→ THE DATA

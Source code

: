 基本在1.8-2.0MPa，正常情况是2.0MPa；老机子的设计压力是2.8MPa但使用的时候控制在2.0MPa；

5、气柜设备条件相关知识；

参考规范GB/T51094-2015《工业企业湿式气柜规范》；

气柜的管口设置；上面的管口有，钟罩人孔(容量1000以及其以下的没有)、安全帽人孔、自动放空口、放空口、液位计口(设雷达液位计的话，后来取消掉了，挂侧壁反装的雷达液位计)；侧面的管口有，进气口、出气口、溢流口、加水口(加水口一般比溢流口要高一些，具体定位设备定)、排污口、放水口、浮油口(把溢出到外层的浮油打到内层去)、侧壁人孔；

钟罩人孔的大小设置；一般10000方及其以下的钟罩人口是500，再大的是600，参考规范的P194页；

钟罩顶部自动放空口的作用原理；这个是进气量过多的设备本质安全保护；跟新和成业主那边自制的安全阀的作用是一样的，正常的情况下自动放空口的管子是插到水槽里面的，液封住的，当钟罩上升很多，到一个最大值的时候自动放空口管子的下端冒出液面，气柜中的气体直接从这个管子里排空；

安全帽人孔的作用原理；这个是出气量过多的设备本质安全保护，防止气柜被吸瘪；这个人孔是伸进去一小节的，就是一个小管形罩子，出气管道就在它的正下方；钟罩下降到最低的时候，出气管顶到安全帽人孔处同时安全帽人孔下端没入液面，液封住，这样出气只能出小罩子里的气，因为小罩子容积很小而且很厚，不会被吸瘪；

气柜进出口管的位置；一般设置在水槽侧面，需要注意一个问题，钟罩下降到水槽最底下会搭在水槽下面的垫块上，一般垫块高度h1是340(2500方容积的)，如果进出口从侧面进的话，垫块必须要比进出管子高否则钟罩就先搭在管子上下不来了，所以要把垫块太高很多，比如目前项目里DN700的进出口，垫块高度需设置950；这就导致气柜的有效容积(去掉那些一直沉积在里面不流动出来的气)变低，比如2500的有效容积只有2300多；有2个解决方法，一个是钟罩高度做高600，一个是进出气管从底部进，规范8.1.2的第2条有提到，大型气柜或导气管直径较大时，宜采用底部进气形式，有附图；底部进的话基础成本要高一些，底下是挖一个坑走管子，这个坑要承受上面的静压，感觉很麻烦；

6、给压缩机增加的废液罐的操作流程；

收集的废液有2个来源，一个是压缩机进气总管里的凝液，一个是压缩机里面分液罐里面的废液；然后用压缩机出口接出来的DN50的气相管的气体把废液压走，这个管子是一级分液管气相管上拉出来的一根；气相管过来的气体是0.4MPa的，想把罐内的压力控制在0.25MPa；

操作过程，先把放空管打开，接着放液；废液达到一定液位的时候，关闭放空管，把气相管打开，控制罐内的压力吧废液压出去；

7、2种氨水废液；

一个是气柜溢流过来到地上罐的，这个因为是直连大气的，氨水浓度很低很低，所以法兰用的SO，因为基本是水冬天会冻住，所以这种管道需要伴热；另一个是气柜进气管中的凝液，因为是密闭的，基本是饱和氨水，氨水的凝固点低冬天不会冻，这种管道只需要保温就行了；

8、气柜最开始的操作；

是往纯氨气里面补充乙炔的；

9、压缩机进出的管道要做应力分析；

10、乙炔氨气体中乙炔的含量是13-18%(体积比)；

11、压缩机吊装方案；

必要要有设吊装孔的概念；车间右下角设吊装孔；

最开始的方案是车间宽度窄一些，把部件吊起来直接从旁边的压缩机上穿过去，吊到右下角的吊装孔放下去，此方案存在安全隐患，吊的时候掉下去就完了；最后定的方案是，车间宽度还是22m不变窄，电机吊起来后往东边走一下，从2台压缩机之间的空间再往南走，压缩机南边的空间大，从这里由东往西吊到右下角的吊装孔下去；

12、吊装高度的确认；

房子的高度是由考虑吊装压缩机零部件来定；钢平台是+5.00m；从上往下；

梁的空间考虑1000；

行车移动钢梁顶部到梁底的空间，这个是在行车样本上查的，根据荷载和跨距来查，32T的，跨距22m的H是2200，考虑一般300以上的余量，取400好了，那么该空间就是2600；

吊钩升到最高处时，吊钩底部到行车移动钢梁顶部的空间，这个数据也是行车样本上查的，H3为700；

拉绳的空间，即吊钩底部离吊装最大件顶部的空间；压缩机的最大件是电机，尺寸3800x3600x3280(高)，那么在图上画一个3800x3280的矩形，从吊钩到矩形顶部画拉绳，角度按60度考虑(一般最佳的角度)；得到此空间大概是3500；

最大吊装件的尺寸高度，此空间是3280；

→ ABOUT THIS TASK
Above are the entries. Quote exactly the lines from the one bearing "参考规范GB/T51094-2015《工业企业湿式气柜规范》；" through the one bearing "钟罩顶部自动放空口的作用原理".

→ THE ANSWER
参考规范GB/T51094-2015《工业企业湿式气柜规范》；

气柜的管口设置；上面的管口有，钟罩人孔(容量1000以及其以下的没有)、安全帽人孔、自动放空口、放空口、液位计口(设雷达液位计的话，后来取消掉了，挂侧壁反装的雷达液位计)；侧面的管口有，进气口、出气口、溢流口、加水口(加水口一般比溢流口要高一些，具体定位设备定)、排污口、放水口、浮油口(把溢出到外层的浮油打到内层去)、侧壁人孔；

钟罩人孔的大小设置；一般10000方及其以下的钟罩人口是500，再大的是600，参考规范的P194页；

钟罩顶部自动放空口的作用原理；这个是进气量过多的设备本质安全保护；跟新和成业主那边自制的安全阀的作用是一样的，正常的情况下自动放空口的管子是插到水槽里面的，液封住的，当钟罩上升很多，到一个最大值的时候自动放空口管子的下端冒出液面，气柜中的气体直接从这个管子里排空；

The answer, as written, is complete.